[[ DATASET RECORDS open ]]

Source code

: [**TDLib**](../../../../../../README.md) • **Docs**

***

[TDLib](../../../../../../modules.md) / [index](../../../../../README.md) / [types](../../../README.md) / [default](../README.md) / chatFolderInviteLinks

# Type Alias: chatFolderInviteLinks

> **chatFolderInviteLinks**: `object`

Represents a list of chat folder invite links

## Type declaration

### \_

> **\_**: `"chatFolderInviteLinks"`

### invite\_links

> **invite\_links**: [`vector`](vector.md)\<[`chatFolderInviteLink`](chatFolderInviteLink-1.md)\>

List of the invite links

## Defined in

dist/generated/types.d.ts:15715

[[ DATASET RECORDS closed ]]

◆ ACTION ITEM ◆
Transcribe each line of the listing exactly.

◆ EXERCISE RESPONSE ◆
Source code

: [**TDLib**](../../../../../../README.md) • **Docs**

***

[TDLib](../../../../../../modules.md) / [index](../../../../../README.md) / [types](../../../README.md) / [default](../README.md) / chatFolderInviteLinks

# Type Alias: chatFolderInviteLinks

> **chatFolderInviteLinks**: `object`

Represents a list of chat folder invite links

## Type declaration

### \_

> **\_**: `"chatFolderInviteLinks"`

### invite\_links

> **invite\_links**: [`vector`](vector.md)\<[`chatFolderInviteLink`](chatFolderInviteLink-1.md)\>

List of the invite links

## Defined in

dist/generated/types.d.ts:15715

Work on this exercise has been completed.